"We're trying to convince [publishers] there is nothing to be afraid of," said Kicinski in a GamesIndustry interview. "DRM-free, that is something they are really scared of, but on the other hand we can say 'all of those games are available pirated widely so it's better to sell them for small money than make the customer's life difficult and get some more revenues.'"
Developer CD Projekt, best known for the PC RPG The Witcher, recently launched the public beta of Good Old Games. The service offers cheap, Vista-friendly versions of classic PC titles such as Fallout and Freespace, all distributed via digital download.
Games included on the service must be stripped of any copy protection, the GOG website proclaiming "we hate draconian DRM schemes just as much as you do."

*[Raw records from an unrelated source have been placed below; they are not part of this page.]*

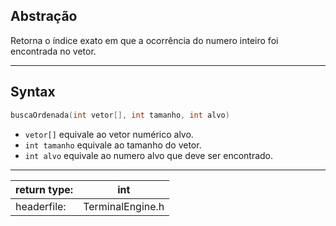 ## Abstração

Retorna o índice exato em que a ocorrência do numero inteiro foi encontrada no vetor.

---
## Syntax

```c
buscaOrdenada(int vetor[], int tamanho, int alvo)
```
- `vetor[]` equivale ao vetor numérico alvo.
- `int tamanho` equivale ao tamanho do vetor.
- `int alvo` equivale ao numero alvo que deve ser encontrado.

---

| return type: | int              |
| ------------ | ---------------- |
| headerfile:  | TerminalEngine.h |
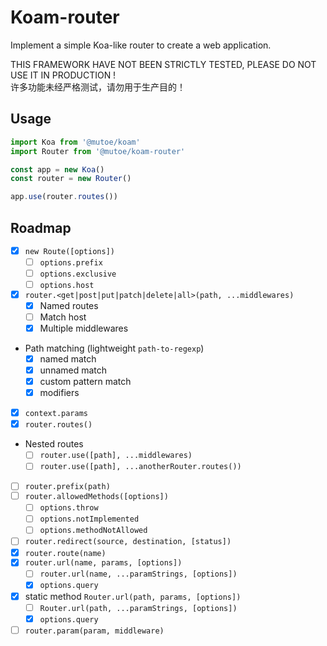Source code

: # Koam-router

Implement a simple Koa-like router to create a web application.

THIS FRAMEWORK HAVE NOT BEEN STRICTLY TESTED, PLEASE DO NOT USE IT IN PRODUCTION !  
许多功能未经严格测试，请勿用于生产目的！

## Usage

```ts
import Koa from '@mutoe/koam'
import Router from '@mutoe/koam-router'

const app = new Koa()
const router = new Router()

app.use(router.routes())
```


## Roadmap

- [x] `new Route([options])`
  - [ ] `options.prefix`
  - [ ] `options.exclusive`
  - [ ] `options.host`
- [x] `router.<get|post|put|patch|delete|all>(path, ...middlewares)`
  - [x] Named routes
  - [ ] Match host
  - [x] Multiple middlewares
- Path matching (lightweight `path-to-regexp`)
  - [x] named match
  - [x] unnamed match
  - [x] custom pattern match
  - [x] modifiers
- [x] `context.params`
- [x] `router.routes()`
- Nested routes
  - [ ] `router.use([path], ...middlewares)`
  - [ ] `router.use([path], ...anotherRouter.routes())`
- [ ] `router.prefix(path)`
- [ ] `router.allowedMethods([options])`
  - [ ] `options.throw`
  - [ ] `options.notImplemented`
  - [ ] `options.methodNotAllowed`
- [ ] `router.redirect(source, destination, [status])`
- [x] `router.route(name)`
- [x] `router.url(name, params, [options])` 
  - [ ] `router.url(name, ...paramStrings, [options])`
  - [x] `options.query`
- [x] static method `Router.url(path, params, [options])`
  - [ ] `Router.url(path, ...paramStrings, [options])`
  - [x] `options.query`
- [ ] `router.param(param, middleware)` 
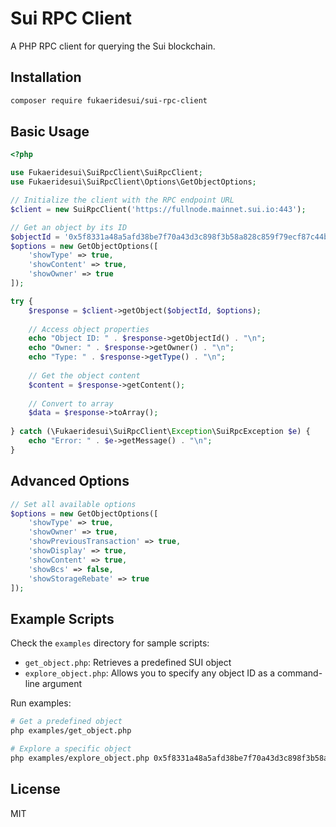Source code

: # Sui RPC Client

A PHP RPC client for querying the Sui blockchain.

## Installation

```bash
composer require fukaeridesui/sui-rpc-client
```

## Basic Usage

```php
<?php

use Fukaeridesui\SuiRpcClient\SuiRpcClient;
use Fukaeridesui\SuiRpcClient\Options\GetObjectOptions;

// Initialize the client with the RPC endpoint URL
$client = new SuiRpcClient('https://fullnode.mainnet.sui.io:443');

// Get an object by its ID
$objectId = '0x5f8331a48a5afd38be7f70a43d3c898f3b58a828c859f79ecf87c44b2856ac94';
$options = new GetObjectOptions([
    'showType' => true,
    'showContent' => true,
    'showOwner' => true
]);

try {
    $response = $client->getObject($objectId, $options);
    
    // Access object properties
    echo "Object ID: " . $response->getObjectId() . "\n";
    echo "Owner: " . $response->getOwner() . "\n";
    echo "Type: " . $response->getType() . "\n";
    
    // Get the object content
    $content = $response->getContent();
    
    // Convert to array
    $data = $response->toArray();
    
} catch (\Fukaeridesui\SuiRpcClient\Exception\SuiRpcException $e) {
    echo "Error: " . $e->getMessage() . "\n";
}
```

## Advanced Options

```php
// Set all available options
$options = new GetObjectOptions([
    'showType' => true,
    'showOwner' => true,
    'showPreviousTransaction' => true,
    'showDisplay' => true,
    'showContent' => true,
    'showBcs' => false,
    'showStorageRebate' => true
]);
```

## Example Scripts

Check the `examples` directory for sample scripts:

- `get_object.php`: Retrieves a predefined SUI object
- `explore_object.php`: Allows you to specify any object ID as a command-line argument

Run examples:

```bash
# Get a predefined object
php examples/get_object.php

# Explore a specific object
php examples/explore_object.php 0x5f8331a48a5afd38be7f70a43d3c898f3b58a828c859f79ecf87c44b2856ac94
```

## License

MIT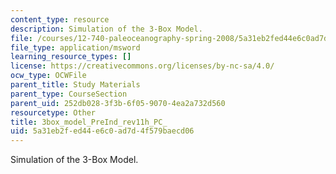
 ```yaml
---
content_type: resource
description: Simulation of the 3-Box Model.
file: /courses/12-740-paleoceanography-spring-2008/5a31eb2fed44e6c0ad7d4f579baecd06_3box_model_PreInd_rev11h_PC_.xls
file_type: application/msword
learning_resource_types: []
license: https://creativecommons.org/licenses/by-nc-sa/4.0/
ocw_type: OCWFile
parent_title: Study Materials
parent_type: CourseSection
parent_uid: 252db028-3f3b-6f05-9070-4ea2a732d560
resourcetype: Other
title: 3box_model_PreInd_rev11h_PC_
uid: 5a31eb2f-ed44-e6c0-ad7d-4f579baecd06
---
```

Simulation of the 3-Box Model.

"I had Steam but I had the problem that my internet provider could not work with it so I couldn't use the games I bought," added Kacinski. "I think that if somebody is paying for the game then they deserve own it, not with a certain list of conditions and sometimes the list of conditions can be long."
Kacinski believes that the benefits of DRM are not worth the hassle, as evidenced in the music industry: "It's the same with buying music online with DRM. Amazon has decided not to provide it with DRM, iTunes is doing this iTunes plus."
"DRM makes customer's lives too complicated, and this is usually because of some corporate ideas, policies and trying to be smart, too smart, in how to get customers and how to keep them and no let them go somewhere else. We are believers in the free market and bringing freedom to customers."